Instead, it is incumbent upon all of us to build and sustain global movements – across generations and borders – to make system change the only option.
In order to do so, we need to have the confidence not only to discuss what needs to change, but to believe it is possible.
As was more apparent when New Internationalist was founded in 1973 – a time of rapid decolonization, rising industrial militancy and falling income inequality – change can be brought about when there is a collective will to do so.
And that will come, not from businesses and governments, but from ordinary people and the mass movements they build.
This magazine does not have all the answers, but it does take seriously the existential threats to our future, while showcasing the strengths and weaknesses of some of the practical steps already being taken. It will make the case not just for the world’s existence in 2073, but for a world worth fighting for.
What becomes clearer by the day is that there is no time to lose.
While understanding that a 1.5 degrees celsius increase in temperatures risks catastrophic impacts, the IPCC has found that an increase of an additional 0.5 degrees would monumentally increase these risks.
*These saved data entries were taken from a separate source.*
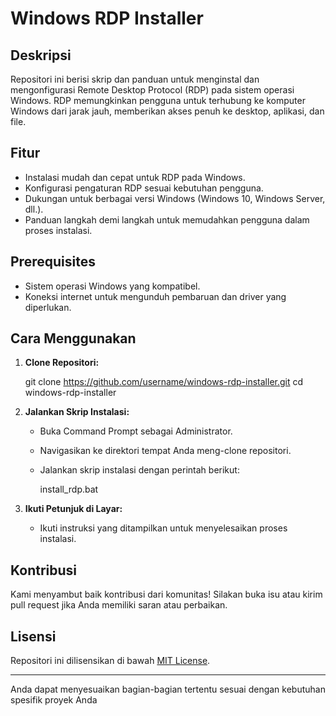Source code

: # Windows RDP Installer

## Deskripsi
Repositori ini berisi skrip dan panduan untuk menginstal dan mengonfigurasi Remote Desktop Protocol (RDP) pada sistem operasi Windows. RDP memungkinkan pengguna untuk terhubung ke komputer Windows dari jarak jauh, memberikan akses penuh ke desktop, aplikasi, dan file.

## Fitur
- Instalasi mudah dan cepat untuk RDP pada Windows.
- Konfigurasi pengaturan RDP sesuai kebutuhan pengguna.
- Dukungan untuk berbagai versi Windows (Windows 10, Windows Server, dll.).
- Panduan langkah demi langkah untuk memudahkan pengguna dalam proses instalasi.

## Prerequisites
- Sistem operasi Windows yang kompatibel.
- Koneksi internet untuk mengunduh pembaruan dan driver yang diperlukan.

## Cara Menggunakan
1. **Clone Repositori:**
   
   git clone https://github.com/username/windows-rdp-installer.git
   cd windows-rdp-installer
   

2. **Jalankan Skrip Instalasi:**
   - Buka Command Prompt sebagai Administrator.
   - Navigasikan ke direktori tempat Anda meng-clone repositori.
   - Jalankan skrip instalasi dengan perintah berikut:
     
     install_rdp.bat
     

3. **Ikuti Petunjuk di Layar:**
   - Ikuti instruksi yang ditampilkan untuk menyelesaikan proses instalasi.

## Kontribusi
Kami menyambut baik kontribusi dari komunitas! Silakan buka isu atau kirim pull request jika Anda memiliki saran atau perbaikan.

## Lisensi
Repositori ini dilisensikan di bawah [MIT License](LICENSE).

---

Anda dapat menyesuaikan bagian-bagian tertentu sesuai dengan kebutuhan spesifik proyek Anda
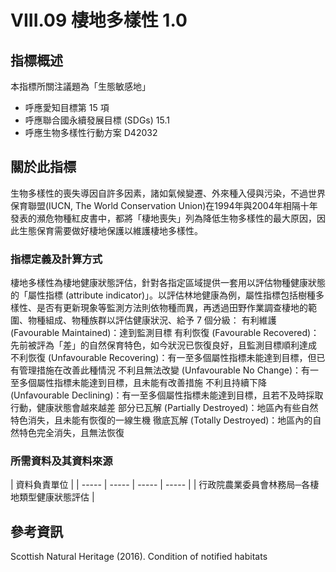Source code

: # VIII.09 棲地多樣性 1.0



## 指標概述
本指標所關注議題為「生態敏感地」
* 呼應愛知目標第 15 項
* 呼應聯合國永續發展目標 (SDGs) 15.1
* 呼應生物多樣性行動方案 D42032

<script type="text/javascript" src="http://cdn.mathjax.org/mathjax/latest/MathJax.js?config=TeX-AMS-MML_HTMLorMML"></script>


## 關於此指標
生物多樣性的喪失導因自許多因素，諸如氣候變遷、外來種入侵與污染，不過世界保育聯盟(IUCN, The World Conservation Union)在1994年與2004年相隔十年發表的瀕危物種紅皮書中，都將「棲地喪失」列為降低生物多樣性的最大原因，因此生態保育需要做好棲地保護以維護棲地多樣性。




### 指標定義及計算方式

棲地多樣性為棲地健康狀態評估，針對各指定區域提供一套用以評估物種健康狀態的「屬性指標 (attribute indicator)」。以評估林地健康為例，屬性指標包括樹種多樣性、是否有更新現象等監測方法則依物種而異，再透過田野作業調查棲地的範圍、物種組成、物種族群以評估健康狀況、給予 7 個分級：
有利維護 (Favourable Maintained)：達到監測目標 
有利恢復 (Favourable Recovered)：先前被評為「差」的自然保育特色，如今狀況已恢復良好，且監測目標順利達成 
不利恢復 (Unfavourable Recovering)：有一至多個屬性指標未能達到目標，但已有管理措施在改善此種情況 
不利且無法改變 (Unfavourable No Change)：有一至多個屬性指標未能達到目標，且未能有改善措施 
不利且持續下降 (Unfavourable Declining)：有一至多個屬性指標未能達到目標，且若不及時採取行動，健康狀態會越來越差 
部分已瓦解 (Partially Destroyed)：地區內有些自然特色消失，且未能有恢復的一線生機 
徹底瓦解 (Totally Destroyed)：地區內的自然特色完全消失，且無法恢復 




### 所需資料及其資料來源

| 資料負責單位 |
| ----- | ----- | ----- | ----- |
| 行政院農業委員會林務局─各棲地類型健康狀態評估 | 






## 參考資訊

Scottish Natural Heritage (2016). Condition of notified habitats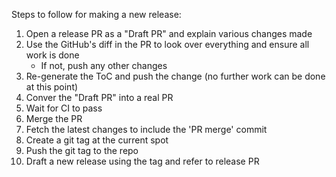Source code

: Steps to follow for making a new release:
1. Open a release PR as a "Draft PR" and explain various changes made
2. Use the GitHub's diff in the PR to look over everything and ensure all work is done
    - If not, push any other changes
3. Re-generate the ToC and push the change (no further work can be done at this point)
4. Conver the "Draft PR" into a real PR
5. Wait for CI to pass
6. Merge the PR
7. Fetch the latest changes to include the 'PR merge' commit
9. Create a git tag at the current spot
9. Push the git tag to the repo
10. Draft a new release using the tag and refer to release PR
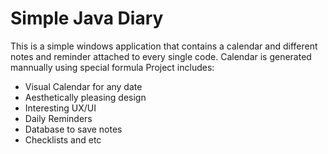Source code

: # Simple Java Diary
This is a simple windows application that contains a calendar and different notes and reminder attached to every single code.
Calendar is generated mannually using special formula
Project includes:
- Visual Calendar for any date
- Aesthetically pleasing design
- Interesting UX/UI
- Daily Reminders
- Database to save notes
- Checklists and etc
Whether we can limit such rises – and avoid the tipping point impacts that they could bring – depends on the action we take in the next decade.
We must be prepared to talk about tactics, as well as the ideological and class characters of the social movements that emerge to take on the challenges at hand.
Just as struggles around the cost of living, tax or conflict can be shaped by different ideological currents and social forces, so too can environmental campaigns – which will in turn affect whether they attract the broad appeal they require to succeed.
Of course, we should not turn in on ourselves or seek ideological purity when the pressing need is for unity. But we must still be prepared to constructively challenge one other and take criticism from our comrades in good faith, as the interests of the many – material comfort and environmental preservation, for instance – inevitably clash with each other as well as with those of the few.
A pressing deadline requires us not only to work fast, but to get it right – for we may not get another chance.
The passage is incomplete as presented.